§ DATA SUPPLIED
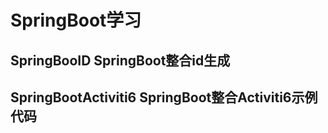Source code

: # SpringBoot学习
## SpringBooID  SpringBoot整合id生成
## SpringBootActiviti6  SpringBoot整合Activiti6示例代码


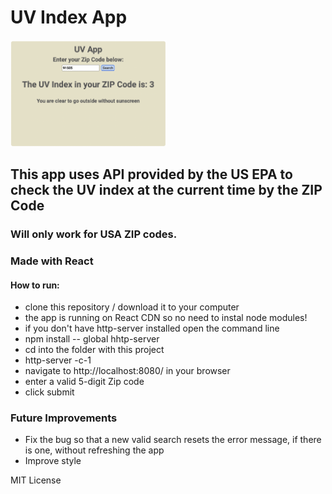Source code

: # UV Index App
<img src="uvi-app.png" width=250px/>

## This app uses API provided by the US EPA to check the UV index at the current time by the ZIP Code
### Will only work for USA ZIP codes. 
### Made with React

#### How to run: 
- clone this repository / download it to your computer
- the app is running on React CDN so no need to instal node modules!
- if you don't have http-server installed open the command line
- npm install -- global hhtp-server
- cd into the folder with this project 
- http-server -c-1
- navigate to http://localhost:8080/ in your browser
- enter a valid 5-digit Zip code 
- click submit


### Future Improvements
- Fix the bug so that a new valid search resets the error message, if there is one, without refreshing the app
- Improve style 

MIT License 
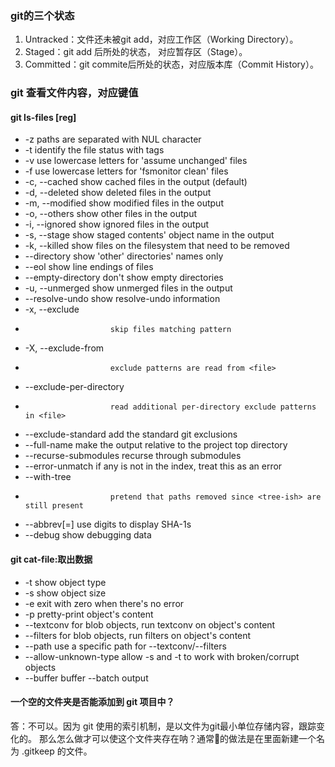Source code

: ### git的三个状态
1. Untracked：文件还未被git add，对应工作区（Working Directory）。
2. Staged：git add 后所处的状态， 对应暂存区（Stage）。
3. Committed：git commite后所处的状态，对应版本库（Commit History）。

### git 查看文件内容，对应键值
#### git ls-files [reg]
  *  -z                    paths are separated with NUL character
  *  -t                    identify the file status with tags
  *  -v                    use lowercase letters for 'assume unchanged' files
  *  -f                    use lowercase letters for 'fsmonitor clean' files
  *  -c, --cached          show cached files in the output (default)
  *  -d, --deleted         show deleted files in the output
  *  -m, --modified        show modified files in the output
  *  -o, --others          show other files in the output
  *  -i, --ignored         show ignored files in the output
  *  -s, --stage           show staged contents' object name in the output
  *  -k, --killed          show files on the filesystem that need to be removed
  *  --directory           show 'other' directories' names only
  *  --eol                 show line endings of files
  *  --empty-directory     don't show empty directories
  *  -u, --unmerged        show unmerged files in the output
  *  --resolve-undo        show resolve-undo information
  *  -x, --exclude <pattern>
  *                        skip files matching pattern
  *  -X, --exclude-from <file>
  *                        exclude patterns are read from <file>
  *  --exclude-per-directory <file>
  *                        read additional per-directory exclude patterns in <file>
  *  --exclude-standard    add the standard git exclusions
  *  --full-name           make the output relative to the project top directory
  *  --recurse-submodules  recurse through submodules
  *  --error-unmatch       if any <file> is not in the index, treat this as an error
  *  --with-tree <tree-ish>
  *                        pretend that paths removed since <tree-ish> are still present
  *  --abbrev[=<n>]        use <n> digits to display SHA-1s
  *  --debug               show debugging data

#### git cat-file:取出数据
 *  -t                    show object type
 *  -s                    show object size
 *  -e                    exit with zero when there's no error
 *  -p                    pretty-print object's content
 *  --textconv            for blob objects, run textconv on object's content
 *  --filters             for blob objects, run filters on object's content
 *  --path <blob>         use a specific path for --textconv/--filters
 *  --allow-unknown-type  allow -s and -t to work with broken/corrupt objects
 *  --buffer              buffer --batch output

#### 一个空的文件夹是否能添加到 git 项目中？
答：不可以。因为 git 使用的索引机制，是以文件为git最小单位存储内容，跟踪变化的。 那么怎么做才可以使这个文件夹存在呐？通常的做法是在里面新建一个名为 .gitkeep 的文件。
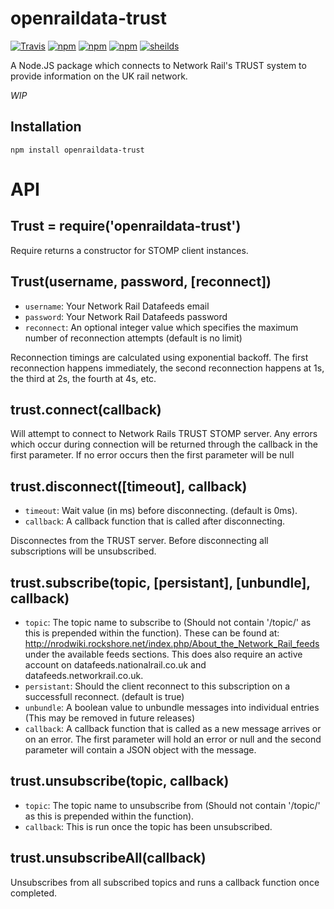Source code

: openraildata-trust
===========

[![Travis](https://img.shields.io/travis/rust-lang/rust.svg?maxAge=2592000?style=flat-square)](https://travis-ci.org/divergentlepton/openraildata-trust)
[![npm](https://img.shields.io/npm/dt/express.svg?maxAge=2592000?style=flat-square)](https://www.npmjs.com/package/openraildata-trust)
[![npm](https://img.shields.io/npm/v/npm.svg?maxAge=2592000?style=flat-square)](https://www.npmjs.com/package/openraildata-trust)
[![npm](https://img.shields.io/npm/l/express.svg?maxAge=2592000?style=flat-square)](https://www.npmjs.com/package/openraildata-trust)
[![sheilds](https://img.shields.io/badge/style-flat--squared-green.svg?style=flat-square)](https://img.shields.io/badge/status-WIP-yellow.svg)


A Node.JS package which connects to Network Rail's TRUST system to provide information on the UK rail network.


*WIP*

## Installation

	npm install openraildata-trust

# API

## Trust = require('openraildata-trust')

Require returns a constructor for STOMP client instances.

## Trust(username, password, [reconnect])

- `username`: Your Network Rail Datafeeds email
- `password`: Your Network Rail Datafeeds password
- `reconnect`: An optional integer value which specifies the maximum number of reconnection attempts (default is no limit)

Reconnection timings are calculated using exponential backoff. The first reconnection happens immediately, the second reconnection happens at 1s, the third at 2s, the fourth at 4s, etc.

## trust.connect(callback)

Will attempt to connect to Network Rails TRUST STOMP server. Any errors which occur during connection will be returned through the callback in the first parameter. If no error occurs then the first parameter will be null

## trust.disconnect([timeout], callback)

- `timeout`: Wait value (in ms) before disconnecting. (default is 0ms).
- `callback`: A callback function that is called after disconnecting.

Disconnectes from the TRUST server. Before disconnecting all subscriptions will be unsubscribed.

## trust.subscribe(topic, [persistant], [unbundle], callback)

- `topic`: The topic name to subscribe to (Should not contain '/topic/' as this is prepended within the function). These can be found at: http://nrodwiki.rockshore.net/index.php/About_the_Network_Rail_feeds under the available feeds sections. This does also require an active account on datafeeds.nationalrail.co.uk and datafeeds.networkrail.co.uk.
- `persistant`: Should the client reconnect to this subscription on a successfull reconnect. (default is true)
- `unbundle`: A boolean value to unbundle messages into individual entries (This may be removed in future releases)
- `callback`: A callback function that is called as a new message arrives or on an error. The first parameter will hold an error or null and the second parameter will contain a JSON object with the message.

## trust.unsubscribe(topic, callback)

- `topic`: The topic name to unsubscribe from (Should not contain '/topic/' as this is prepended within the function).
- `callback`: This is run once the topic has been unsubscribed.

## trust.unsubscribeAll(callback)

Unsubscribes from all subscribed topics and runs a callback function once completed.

§ EXERCISE GOAL
After reading through the material, report every line that holds "filters".

§ ANSWER FOR THE TASK
 *  --filters             for blob objects, run filters on object's content
 *  --path <blob>         use a specific path for --textconv/--filters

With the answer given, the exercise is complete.